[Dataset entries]

/---

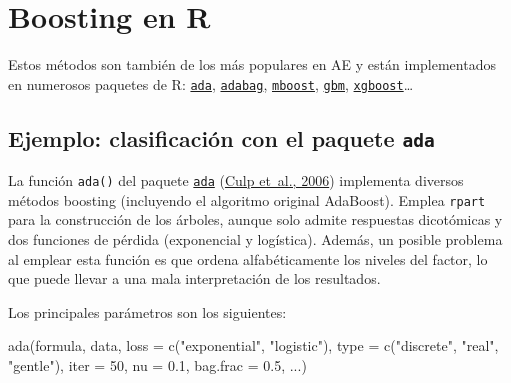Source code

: \documentclass[
]{book}
\newenvironment{Shaded}{\begin{snugshade}}{\end{snugshade}}
\newcommand{\AttributeTok}[1]{\textcolor[rgb]{0.77,0.63,0.00}{#1}}
\newcommand{\DecValTok}[1]{\textcolor[rgb]{0.00,0.00,0.81}{#1}}
\newcommand{\FloatTok}[1]{\textcolor[rgb]{0.00,0.00,0.81}{#1}}
\newcommand{\FunctionTok}[1]{\textcolor[rgb]{0.00,0.00,0.00}{#1}}
\newcommand{\NormalTok}[1]{#1}
\newcommand{\StringTok}[1]{\textcolor[rgb]{0.31,0.60,0.02}{#1}}
\theoremstyle{break}
\theoremstyle{nonumberplain}
\begin{document}
\hypertarget{boosting-en-r}{%
\section{Boosting en R}\label{boosting-en-r}}

Estos métodos son también de los más populares en AE y están implementados en numerosos paquetes de R: \href{https://CRAN.R-project.org/package=ada}{\texttt{ada}}, \href{https://CRAN.R-project.org/package=adabag}{\texttt{adabag}}, \href{https://CRAN.R-project.org/package=mboost}{\texttt{mboost}}, \href{https://CRAN.R-project.org/package=gbm}{\texttt{gbm}}, \href{https://github.com/dmlc/xgboost/tree/master/R-package}{\texttt{xgboost}}\ldots{}

\hypertarget{ejemplo-clasificaciuxf3n-con-el-paquete-ada}{%
\subsection{\texorpdfstring{Ejemplo: clasificación con el paquete \texttt{ada}}{Ejemplo: clasificación con el paquete ada}}\label{ejemplo-clasificaciuxf3n-con-el-paquete-ada}}

La función \texttt{ada()} del paquete \href{https://CRAN.R-project.org/package=ada}{\texttt{ada}} (\protect\hyperlink{ref-culp2006ada}{Culp et~al., 2006}) implementa diversos métodos boosting (incluyendo el algoritmo original AdaBoost).
Emplea \texttt{rpart} para la construcción de los árboles, aunque solo admite respuestas dicotómicas y dos funciones de pérdida (exponencial y logística).
Además, un posible problema al emplear esta función es que ordena alfabéticamente los niveles del factor, lo que puede llevar a una mala interpretación de los resultados.

Los principales parámetros son los siguientes:

\begin{Shaded}
\begin{Highlighting}[]
\FunctionTok{ada}\NormalTok{(formula, data, }\AttributeTok{loss =} \FunctionTok{c}\NormalTok{(}\StringTok{"exponential"}\NormalTok{, }\StringTok{"logistic"}\NormalTok{),}
    \AttributeTok{type =} \FunctionTok{c}\NormalTok{(}\StringTok{"discrete"}\NormalTok{, }\StringTok{"real"}\NormalTok{, }\StringTok{"gentle"}\NormalTok{), }\AttributeTok{iter =} \DecValTok{50}\NormalTok{, }
    \AttributeTok{nu =} \FloatTok{0.1}\NormalTok{, }\AttributeTok{bag.frac =} \FloatTok{0.5}\NormalTok{, ...)}
\end{Highlighting}
\end{Shaded}
\end{document}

\---

## [TASK ITEM]
Within the data, how many lines hold the word "label"? State only that number.

## [WRITTEN SOLUTION]
2